- **DATA LISTING**
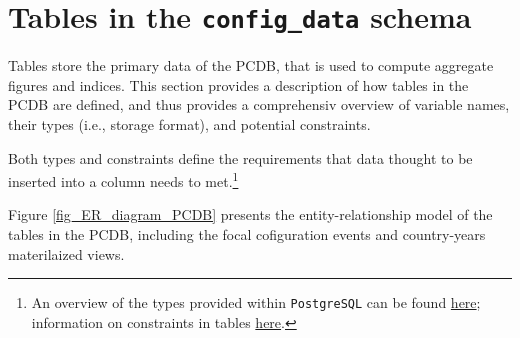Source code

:\section{Tables in the \texttt{config\_data} schema}\label{sec_tables}

Tables store the primary data of the PCDB, that is used to compute aggregate figures and indices.
This section provides a description of how tables in the PCDB are defined, and thus provides a comprehensiv overview of variable names, their types (i.e., storage format), and potential constraints.

Both types and constraints define the requirements that data thought to be inserted into a column needs to met.\footnote{%
An overview of the types provided within \texttt{PostgreSQL} can be found \href{http://www.postgresql.org/docs/9.3/static/datatype.html}{here}; information on constraints in tables \href{http://www.postgresql.org/docs/9.3/static/ddl-constraints.html}{here}.}

Figure \ref{fig_ER_diagram_PCDB} presents the entity-relationship model of the tables in the PCDB, including the focal cofiguration events and country-years materilaized views.

\label{fig_ER_diagram_PCDB}

		
				
		

		
		
		
		
		
		
		
 	
		
		
		

		
		
		
		
		
		
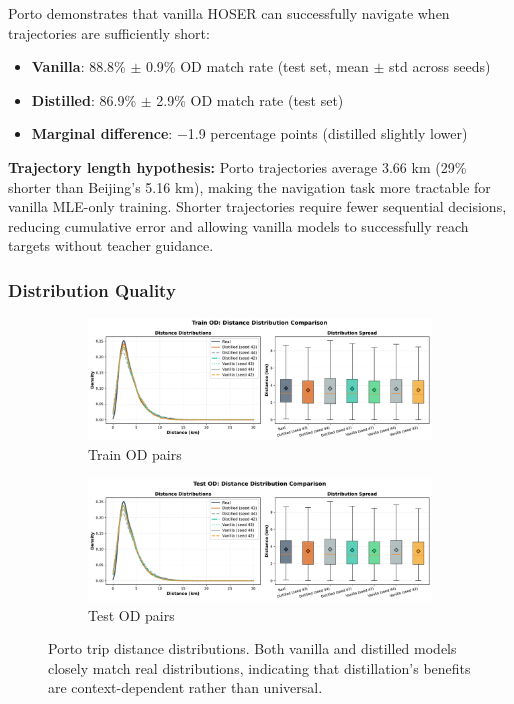 Porto demonstrates that vanilla HOSER can successfully navigate when trajectories are sufficiently short:
\begin{itemize}[leftmargin=*,noitemsep]
    \item \textbf{Vanilla}: 88.8\% $\pm$ 0.9\% OD match rate (test set, mean $\pm$ std across seeds)
    \item \textbf{Distilled}: 86.9\% $\pm$ 2.9\% OD match rate (test set)
    \item \textbf{Marginal difference}: $-$1.9 percentage points (distilled slightly lower)
\end{itemize}

\textbf{Trajectory length hypothesis:} Porto trajectories average 3.66 km (29\% shorter than Beijing's 5.16 km), making the navigation task more tractable for vanilla MLE-only training. Shorter trajectories require fewer sequential decisions, reducing cumulative error and allowing vanilla models to successfully reach targets without teacher guidance.

\subsubsection{Distribution Quality}

\begin{figure}[t]
    \centering
    \begin{subfigure}{0.49\linewidth}
        \centering
        \includegraphics[width=\linewidth]{assets/plots/eval/porto/distributions/distance_distribution_train_od.pdf}
        \caption{Train OD pairs}
    \end{subfigure}
    \begin{subfigure}{0.49\linewidth}
        \centering
        \includegraphics[width=\linewidth]{assets/plots/eval/porto/distributions/distance_distribution_test_od.pdf}
        \caption{Test OD pairs}
    \end{subfigure}
    \caption{Porto trip distance distributions. Both vanilla and distilled models closely match real distributions, indicating that distillation's benefits are context-dependent rather than universal.}
    \label{fig:porto-distance-distributions}
\end{figure}

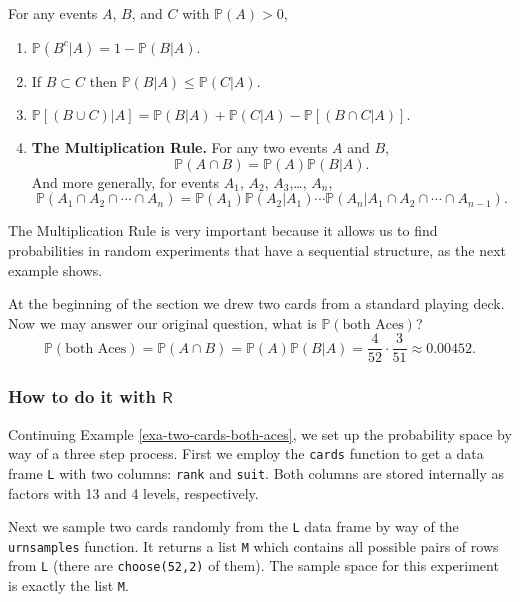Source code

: \begin{prop}
For any events \(A\), \(B\), and \(C\) with \(\mathbb{P}(A)>0\),
\begin{enumerate}
\item \( \mathbb{P} ( B^{c} | A ) = 1 - \mathbb{P} (B|A).\)
\item If \(B\subset C\) then \(\mathbb{P}(B|A)\leq\mathbb{P}(C|A)\).
\item \( \mathbb{P} [ ( B\cup C ) | A ] = \mathbb{P} (B|A) +
   \mathbb{P}(C|A) - \mathbb{P} [ (B \cap C|A) ].\)
\item \textbf{The Multiplication Rule.} For any two events \(A\) and \(B\),
\begin{equation}
\label{eq-multiplication-rule-short}
\mathbb{P}(A\cap B)=\mathbb{P}(A)\mathbb{P}(B|A).
\end{equation}
And more generally, for events \(A_{1}\), \(A_{2}\), \(A_{3}\),\ldots{},
\(A_{n}\),
\begin{equation}
\label{eq-multiplication-rule-long}
\mathbb{P}(A_{1}\cap A_{2}\cap\cdots\cap A_{n})=\mathbb{P}(A_{1})\mathbb{P}(A_{2}|A_{1})\cdots\mathbb{P}(A_{n}|A_{1}\cap A_{2}\cap\cdots\cap A_{n-1}).
\end{equation}
\end{enumerate}
\end{prop}
The Multiplication Rule is very important because it allows us to find
probabilities in random experiments that have a sequential structure,
as the next example shows.

\label{exa-two-cards-both-aces} At the beginning of the section we drew
two cards from a standard playing deck. Now we may answer our original
question, what is \(\mathbb{P}(\mbox{both Aces})\)?  \[
\mathbb{P}(\mbox{both Aces})=\mathbb{P}(A\cap
B)=\mathbb{P}(A)\mathbb{P}(B|A)=\frac{4}{52}\cdot\frac{3}{51}\approx0.00452.
\]

\subsubsection{How to do it with \(\mathsf{R}\)}
\label{sec-4-6-2-1}

Continuing Example \ref{exa-two-cards-both-aces}, we set up the probability
space by way of a three step process. First we employ the \texttt{cards}
function to get a data frame \texttt{L} with two columns: \texttt{rank} and
\texttt{suit}. Both columns are stored internally as factors with 13 and 4
levels, respectively.

Next we sample two cards randomly from the \texttt{L} data frame by way of
the \texttt{urnsamples} function. It returns a list \texttt{M} which contains all
possible pairs of rows from \texttt{L} (there are \texttt{choose(52,2)} of
them). The sample space for this experiment is exactly the list \texttt{M}.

- **TO DO**
Which lines in the listing have the string "includegraphics"? Pick them out and copy them.

- **WRITTEN REPLY**
        \includegraphics[width=\linewidth]{assets/plots/eval/porto/distributions/distance_distribution_train_od.pdf}
        \includegraphics[width=\linewidth]{assets/plots/eval/porto/distributions/distance_distribution_test_od.pdf}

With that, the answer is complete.